2. Il ressort des termes mêmes de l'arrêté n° 18-1003 du président de la communauté de communes du pays du Grésivaudan en date du 7 juin 2017, désignant le cabinet d'avocats Fessler, Jorquera et Cavailles pour représenter la communauté de communes dans la présente instance et dont les mentions font foi jusqu'à preuve du contraire, que, par une délibération du 25 avril 2014, le conseil de la communauté de communes a habilité le président de celle-ci à ester en justice au nom de la communauté de communes, à intenter toutes les actions en justice et à défendre les intérêts de la communauté de communes dans l'ensemble des cas susceptibles de se présenter, notamment en appel et devant les juridictions administratives. Celle-ci a été publiée au registre des délibérations du conseil de la communauté de communes et a été transmise aux services de la préfecture le 5 mai 2014, ainsi qu'il ressort des mentions portées sur l'exemplaire disponible sur le site internet de la communauté de communes. La fin de non-recevoir opposée en défense par M. C..., qui, au demeurant, se borne à invoquer l'insuffisance de l'arrêté du 7 juin 2017, ne saurait être retenue.

Sur le bien-fondé du jugement attaqué :

3. En exécution d'un jugement annulant une décision illégale d'éviction d'un agent public, l'autorité administrative est tenue de procéder d'office, sans qu'il soit nécessaire que l'intéressé en fasse la demande, à sa réintégration juridique et à la reconstitution de sa carrière.
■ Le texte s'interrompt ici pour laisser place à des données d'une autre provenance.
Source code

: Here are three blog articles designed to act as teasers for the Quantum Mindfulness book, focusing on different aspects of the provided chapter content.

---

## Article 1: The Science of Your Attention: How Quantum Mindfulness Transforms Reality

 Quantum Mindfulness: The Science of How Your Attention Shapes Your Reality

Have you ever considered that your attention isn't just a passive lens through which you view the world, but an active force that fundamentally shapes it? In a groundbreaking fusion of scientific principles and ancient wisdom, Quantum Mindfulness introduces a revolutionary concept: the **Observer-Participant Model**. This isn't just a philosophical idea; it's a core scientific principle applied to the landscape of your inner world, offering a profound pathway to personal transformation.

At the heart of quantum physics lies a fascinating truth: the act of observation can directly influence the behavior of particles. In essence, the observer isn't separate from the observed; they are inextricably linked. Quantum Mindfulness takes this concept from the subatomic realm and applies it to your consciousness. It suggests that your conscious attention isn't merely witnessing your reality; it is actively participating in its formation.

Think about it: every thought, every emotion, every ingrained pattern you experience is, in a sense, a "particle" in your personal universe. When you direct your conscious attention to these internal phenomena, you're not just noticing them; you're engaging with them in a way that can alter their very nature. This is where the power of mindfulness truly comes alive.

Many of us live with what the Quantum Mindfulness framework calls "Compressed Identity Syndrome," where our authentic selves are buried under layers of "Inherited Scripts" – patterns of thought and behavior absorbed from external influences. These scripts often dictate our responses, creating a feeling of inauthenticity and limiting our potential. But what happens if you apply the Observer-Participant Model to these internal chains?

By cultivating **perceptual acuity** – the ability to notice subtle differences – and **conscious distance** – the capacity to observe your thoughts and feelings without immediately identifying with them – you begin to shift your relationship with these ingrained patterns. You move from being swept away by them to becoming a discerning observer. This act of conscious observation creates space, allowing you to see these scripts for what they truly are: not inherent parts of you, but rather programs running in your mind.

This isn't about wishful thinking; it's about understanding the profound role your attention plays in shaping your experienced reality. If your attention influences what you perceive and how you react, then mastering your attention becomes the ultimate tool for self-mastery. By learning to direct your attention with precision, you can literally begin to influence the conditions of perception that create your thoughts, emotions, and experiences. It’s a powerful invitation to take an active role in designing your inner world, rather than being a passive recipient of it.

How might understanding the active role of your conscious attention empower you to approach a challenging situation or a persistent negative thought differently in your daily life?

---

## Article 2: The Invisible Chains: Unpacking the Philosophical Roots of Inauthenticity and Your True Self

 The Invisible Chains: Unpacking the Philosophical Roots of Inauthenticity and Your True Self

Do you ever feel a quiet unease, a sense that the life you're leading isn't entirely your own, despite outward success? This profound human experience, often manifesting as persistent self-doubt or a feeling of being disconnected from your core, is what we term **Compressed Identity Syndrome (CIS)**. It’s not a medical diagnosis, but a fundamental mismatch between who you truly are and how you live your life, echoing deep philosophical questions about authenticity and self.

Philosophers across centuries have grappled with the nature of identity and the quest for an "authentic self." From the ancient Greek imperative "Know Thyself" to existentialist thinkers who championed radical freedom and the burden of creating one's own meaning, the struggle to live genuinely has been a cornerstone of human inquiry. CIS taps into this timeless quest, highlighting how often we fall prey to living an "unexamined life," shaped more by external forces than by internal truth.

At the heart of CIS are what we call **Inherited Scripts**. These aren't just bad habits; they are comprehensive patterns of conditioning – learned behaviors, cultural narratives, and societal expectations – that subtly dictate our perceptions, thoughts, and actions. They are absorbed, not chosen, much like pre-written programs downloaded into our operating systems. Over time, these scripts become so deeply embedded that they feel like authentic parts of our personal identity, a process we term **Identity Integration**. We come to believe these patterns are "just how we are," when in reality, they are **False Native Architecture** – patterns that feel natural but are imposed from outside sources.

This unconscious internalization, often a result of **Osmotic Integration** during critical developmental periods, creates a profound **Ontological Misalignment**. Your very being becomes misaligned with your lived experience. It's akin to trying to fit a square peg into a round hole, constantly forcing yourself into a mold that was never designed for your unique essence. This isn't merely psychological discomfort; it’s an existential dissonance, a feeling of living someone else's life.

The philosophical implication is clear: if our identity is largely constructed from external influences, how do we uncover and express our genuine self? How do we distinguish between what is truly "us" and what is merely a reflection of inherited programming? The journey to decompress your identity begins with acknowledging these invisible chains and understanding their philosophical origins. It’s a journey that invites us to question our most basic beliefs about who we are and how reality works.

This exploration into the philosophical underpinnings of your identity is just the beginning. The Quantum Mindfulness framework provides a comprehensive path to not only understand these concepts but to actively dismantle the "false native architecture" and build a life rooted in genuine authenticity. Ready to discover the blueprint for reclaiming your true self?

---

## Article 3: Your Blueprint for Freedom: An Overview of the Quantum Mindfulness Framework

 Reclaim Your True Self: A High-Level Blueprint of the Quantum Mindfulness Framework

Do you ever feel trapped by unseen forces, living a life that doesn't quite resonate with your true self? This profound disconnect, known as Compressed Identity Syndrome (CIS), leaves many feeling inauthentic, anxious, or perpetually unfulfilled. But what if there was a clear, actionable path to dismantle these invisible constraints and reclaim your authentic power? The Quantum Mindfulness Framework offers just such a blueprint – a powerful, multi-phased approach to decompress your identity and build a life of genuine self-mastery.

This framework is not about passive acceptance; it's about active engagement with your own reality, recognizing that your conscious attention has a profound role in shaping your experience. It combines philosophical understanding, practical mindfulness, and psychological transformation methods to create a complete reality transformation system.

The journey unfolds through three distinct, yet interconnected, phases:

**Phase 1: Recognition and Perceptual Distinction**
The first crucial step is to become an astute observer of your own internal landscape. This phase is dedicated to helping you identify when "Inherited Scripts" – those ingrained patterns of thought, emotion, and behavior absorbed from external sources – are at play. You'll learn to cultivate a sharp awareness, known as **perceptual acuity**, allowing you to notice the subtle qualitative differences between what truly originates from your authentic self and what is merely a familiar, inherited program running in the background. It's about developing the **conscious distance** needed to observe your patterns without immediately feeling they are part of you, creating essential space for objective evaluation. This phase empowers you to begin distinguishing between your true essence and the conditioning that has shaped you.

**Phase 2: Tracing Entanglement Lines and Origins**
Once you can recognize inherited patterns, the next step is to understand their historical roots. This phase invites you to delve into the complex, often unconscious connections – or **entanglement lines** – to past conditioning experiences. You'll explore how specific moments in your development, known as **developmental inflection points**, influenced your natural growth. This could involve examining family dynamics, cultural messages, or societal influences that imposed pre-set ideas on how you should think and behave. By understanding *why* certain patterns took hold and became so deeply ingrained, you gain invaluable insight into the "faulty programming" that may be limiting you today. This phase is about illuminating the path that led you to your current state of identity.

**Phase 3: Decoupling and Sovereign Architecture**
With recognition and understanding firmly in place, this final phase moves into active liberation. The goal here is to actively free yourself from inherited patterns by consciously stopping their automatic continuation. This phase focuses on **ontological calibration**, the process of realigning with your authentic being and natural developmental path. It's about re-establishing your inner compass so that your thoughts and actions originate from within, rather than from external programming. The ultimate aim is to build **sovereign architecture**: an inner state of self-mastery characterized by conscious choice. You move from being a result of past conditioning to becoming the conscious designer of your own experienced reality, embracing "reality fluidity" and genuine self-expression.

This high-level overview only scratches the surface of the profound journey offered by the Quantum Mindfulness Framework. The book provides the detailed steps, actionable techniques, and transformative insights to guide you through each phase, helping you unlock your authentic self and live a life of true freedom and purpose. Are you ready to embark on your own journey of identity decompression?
Quels que soient les motifs d'annulation de la décision d'éviction, cette reconstitution de carrière, qui revêt un caractère rétroactif, soit à compter de la date d'effet de l'éviction illégale, comprend la reconstitution des droits sociaux, notamment des droits à pension de retraite, que l'agent aurait acquis en l'absence de cette éviction illégale et, par suite, le versement par l'administration des cotisations nécessaires à cette reconstitution. Ainsi, sauf à ce que l'agent ait bénéficié d'une indemnité destinée à réparer le préjudice matériel subi incluant les sommes correspondantes, il incombe à l'administration de prendre à sa charge le versement de la part salariale de ces cotisations, au même titre que celui de la part patronale. Par ailleurs, il incombe également à l'autorité administrative, de sa propre initiative, de régler la situation de l'agent pour l'avenir, notamment en procédant, en principe, à sa réintégration effective ou, le cas échéant, en prenant une nouvelle décision d'éviction.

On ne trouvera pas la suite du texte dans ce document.